Search Tools

Overview
This section will discuss various tools that help make researching more productive on both the surface Web and the deep Web.
The buttons to the right are links to various resources.

Search Engines
There are numerous search engines for the surface Web. Which one should you use? Notess, G. (2002) periodically compares search results on various search engines. His finding is surprising; there is little overlap between various search engines. For a thorough surface Web search, you need to use multiple search engines. According to Search Engine Watch (Sullivan, 2005) these are the major search engines:
                                                               

About

Useful summary articles

Ask Jeeves

High relevancy searches, owns Teoma

Gigablast

Small but useful statistical result display

Google

Large crawler and directory

LookSmart

Human-compiled, owns WiseNut

Teoma

Ask Jeeves-crawler, high relevancy

Yahoo!

Crawler and tabs for images, video, etc.


These are
derivates of the above search engines; they use the engines indicated:

AllTheWeb

Bought by Yahoo

AltaVista

Yahoo-crawler and tabs

AOL Search

Google-crawler

HotBot

Ask Jeeves-crawler or Google-crawler

Lycos

LookSmart directory, Yahoo crawler

MSN

Yahoo crawler, Microsoft crawler pending

Netscape

Google-crawler

WiseNut

LookSmart owns

Directory Browsing
Directory
browsing is another way of searching the surface Web. Directories are assembled by human beings who use editorial judgment to make their selections. To search directories, one clicks through a hierarchical set of hyperlinks. These are some of the major directories:

Metasearch Engines
Metasearch engines search several search engines simultaneously and combine the results. In theory it might seem you get broader coverage in this way. In practice, you loose precision because some metasearch engines cannot pass Boolean operators and most of the syntax does not work from the original engine (Schlein, 2004). These are popular metasearch engines:

Dogpile

Rated best

Kartoo

Visual output showing relations

Vivisimo

Rated second best, organizes results

Mamma

Crawlers, directories, specialty search sites

More metasearch engines can be found, with reviews, at the Search Engine Watch website. That website is also useful for finding various specialty search engines.

Copernic Agent
Copernic Agent is a tool the author has found useful. It comes in three versions: freeware, personal, and professional. It will search using up to 90 search engines in 10 categories, then combine results, eliminate duplicates, eliminate broken links and prioritize the output. It installs as a client on you computer and goes beyond what metasearch engines can do (Hock, 2004).

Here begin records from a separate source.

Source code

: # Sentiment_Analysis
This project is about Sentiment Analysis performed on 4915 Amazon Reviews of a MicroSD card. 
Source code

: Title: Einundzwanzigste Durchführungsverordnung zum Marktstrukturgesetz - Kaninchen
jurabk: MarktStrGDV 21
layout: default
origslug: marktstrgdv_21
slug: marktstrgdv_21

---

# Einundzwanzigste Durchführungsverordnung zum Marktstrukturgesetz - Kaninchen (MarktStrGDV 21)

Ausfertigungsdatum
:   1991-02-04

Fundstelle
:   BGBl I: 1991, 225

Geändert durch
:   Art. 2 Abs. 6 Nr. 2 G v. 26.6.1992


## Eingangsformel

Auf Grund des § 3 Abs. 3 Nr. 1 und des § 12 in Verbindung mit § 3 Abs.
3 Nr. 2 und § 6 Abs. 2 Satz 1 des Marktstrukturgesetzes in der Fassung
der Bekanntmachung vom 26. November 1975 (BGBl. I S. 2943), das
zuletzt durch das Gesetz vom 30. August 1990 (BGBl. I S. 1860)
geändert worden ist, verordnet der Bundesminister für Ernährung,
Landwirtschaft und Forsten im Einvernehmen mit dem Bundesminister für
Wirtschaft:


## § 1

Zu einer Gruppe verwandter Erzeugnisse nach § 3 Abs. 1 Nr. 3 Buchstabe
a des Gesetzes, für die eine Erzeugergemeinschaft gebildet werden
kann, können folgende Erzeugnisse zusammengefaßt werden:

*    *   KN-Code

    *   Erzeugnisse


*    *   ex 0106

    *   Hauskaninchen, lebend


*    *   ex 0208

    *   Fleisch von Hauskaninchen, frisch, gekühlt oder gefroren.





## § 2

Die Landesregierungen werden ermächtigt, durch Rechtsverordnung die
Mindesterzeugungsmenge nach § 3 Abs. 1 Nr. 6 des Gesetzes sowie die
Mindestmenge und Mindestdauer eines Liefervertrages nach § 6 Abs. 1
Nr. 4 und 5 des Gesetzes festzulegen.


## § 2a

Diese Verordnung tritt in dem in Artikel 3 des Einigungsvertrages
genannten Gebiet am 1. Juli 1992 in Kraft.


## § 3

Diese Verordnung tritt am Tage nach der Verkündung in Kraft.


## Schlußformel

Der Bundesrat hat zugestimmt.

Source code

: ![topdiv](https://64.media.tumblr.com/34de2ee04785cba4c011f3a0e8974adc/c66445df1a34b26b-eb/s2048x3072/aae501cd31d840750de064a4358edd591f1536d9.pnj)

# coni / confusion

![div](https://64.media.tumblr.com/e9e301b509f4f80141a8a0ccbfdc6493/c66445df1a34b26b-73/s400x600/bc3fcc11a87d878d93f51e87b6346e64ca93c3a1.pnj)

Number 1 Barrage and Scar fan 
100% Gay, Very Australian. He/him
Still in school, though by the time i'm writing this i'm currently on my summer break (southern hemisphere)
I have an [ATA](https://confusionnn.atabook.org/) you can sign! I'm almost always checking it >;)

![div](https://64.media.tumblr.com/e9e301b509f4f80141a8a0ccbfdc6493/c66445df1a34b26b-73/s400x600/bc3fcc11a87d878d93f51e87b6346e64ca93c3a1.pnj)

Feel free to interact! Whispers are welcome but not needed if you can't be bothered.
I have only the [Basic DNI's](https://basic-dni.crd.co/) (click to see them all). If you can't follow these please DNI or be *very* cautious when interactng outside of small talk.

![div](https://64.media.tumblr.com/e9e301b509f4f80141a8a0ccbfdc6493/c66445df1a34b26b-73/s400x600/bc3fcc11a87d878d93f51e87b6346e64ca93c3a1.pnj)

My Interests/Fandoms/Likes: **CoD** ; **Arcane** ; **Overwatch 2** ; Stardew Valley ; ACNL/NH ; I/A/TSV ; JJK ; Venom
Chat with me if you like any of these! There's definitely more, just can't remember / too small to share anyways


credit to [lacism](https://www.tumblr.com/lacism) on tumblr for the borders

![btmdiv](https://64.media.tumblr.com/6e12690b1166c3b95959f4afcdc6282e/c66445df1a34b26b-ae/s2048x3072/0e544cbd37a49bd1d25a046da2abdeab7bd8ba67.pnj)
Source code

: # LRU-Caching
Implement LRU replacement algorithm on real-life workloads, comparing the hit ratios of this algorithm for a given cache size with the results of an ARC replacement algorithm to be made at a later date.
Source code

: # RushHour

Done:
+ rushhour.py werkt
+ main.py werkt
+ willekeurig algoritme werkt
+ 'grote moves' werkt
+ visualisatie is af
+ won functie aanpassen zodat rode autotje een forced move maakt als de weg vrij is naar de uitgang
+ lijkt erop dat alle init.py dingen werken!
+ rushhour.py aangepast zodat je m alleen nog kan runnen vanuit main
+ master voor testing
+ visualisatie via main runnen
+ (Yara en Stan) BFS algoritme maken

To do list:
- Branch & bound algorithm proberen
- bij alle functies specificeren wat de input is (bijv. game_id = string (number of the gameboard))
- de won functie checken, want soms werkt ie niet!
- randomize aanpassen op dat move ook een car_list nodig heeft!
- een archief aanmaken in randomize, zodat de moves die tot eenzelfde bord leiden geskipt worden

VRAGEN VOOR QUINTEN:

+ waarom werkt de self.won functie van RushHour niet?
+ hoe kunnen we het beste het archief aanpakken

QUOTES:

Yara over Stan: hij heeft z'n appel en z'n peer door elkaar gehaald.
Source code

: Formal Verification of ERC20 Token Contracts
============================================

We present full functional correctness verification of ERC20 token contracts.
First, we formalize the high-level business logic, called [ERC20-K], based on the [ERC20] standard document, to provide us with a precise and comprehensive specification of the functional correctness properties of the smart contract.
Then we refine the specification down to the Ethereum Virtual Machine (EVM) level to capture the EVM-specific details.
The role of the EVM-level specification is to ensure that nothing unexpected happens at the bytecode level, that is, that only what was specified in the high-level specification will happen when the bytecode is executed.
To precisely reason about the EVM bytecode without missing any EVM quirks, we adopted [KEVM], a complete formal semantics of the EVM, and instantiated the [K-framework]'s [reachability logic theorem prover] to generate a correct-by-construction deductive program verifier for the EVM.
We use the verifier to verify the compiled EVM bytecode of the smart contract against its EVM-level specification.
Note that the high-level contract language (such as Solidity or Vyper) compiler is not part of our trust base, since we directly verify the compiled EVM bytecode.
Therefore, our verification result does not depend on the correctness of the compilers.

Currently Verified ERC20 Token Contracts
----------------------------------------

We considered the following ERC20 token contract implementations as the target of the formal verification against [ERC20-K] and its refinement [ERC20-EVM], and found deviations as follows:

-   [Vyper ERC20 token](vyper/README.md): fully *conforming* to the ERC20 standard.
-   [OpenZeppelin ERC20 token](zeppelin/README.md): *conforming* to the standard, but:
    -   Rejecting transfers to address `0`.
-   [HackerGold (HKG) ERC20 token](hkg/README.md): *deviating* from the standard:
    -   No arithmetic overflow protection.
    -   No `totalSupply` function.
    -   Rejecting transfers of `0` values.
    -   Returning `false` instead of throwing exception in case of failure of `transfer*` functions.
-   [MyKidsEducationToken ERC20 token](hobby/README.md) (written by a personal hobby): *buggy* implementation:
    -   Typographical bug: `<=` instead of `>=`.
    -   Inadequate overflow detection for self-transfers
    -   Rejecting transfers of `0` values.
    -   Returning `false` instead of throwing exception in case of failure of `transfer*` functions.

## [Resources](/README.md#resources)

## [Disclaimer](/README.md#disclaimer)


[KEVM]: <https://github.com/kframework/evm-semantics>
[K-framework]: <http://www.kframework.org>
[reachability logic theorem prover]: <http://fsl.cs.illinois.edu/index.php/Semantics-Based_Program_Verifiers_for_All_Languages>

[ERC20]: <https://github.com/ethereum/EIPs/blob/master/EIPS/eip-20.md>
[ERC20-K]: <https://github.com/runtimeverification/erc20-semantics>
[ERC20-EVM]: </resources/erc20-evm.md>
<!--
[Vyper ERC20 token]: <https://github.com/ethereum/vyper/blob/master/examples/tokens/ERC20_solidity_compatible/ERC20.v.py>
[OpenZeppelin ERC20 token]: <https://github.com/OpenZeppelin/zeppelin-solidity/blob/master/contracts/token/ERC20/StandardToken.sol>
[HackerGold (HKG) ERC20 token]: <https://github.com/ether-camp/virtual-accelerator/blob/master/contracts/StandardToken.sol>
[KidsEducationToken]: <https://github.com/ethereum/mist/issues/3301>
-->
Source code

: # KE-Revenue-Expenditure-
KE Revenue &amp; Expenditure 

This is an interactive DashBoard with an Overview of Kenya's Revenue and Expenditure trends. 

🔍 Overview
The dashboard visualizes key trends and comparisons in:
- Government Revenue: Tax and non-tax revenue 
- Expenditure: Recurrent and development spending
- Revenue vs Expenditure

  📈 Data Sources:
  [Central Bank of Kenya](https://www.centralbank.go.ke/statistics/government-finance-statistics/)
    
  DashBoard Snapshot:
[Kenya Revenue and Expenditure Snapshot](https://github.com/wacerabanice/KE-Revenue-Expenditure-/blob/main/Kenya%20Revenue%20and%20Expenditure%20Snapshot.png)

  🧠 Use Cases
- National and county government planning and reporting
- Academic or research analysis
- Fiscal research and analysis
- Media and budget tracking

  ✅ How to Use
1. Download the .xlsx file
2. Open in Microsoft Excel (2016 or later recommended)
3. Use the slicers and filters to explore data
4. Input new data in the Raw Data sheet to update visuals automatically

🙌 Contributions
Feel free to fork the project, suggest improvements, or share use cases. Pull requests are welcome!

Specialized Search Engines

Specialized search engines search for databases by topic and help eliminate the “noise” associated with general search engines. In the "Case Studies" section of this presentation "Case Study #2" is an example showing how to use one of these specialty search engines. In the "Data Mining" section of this presentation many other "Specialized Search Engines" are listed that assist in finding websites with databases. Recall there are over 200,000 databases on the Web. This specialized search engines are a big help in finding databases of interest to your research.

Deep Web Search Tools

If you do nothing else with the deep Web, learn how to use the three websites described below.

CompletePlanetTM uses a query based engine to index 70,000+ deep Web databases and surface Web sites. Appendix A lists 60 of the largest deep Web databases which contain 10% of the information in the deep Web, or 40 times the content of the entire surface Web. These 60 databases are included in CompletePlanet’s indexes. CompletePlanet is sponsored by BrightPlanet®Corporation, a leader in deep Web searches. The interface is intuitive and easy to use. You can do a keyword search on all 70,000+ databases to find which databases to use for your search. You can also browse by category, and then search databases of interest.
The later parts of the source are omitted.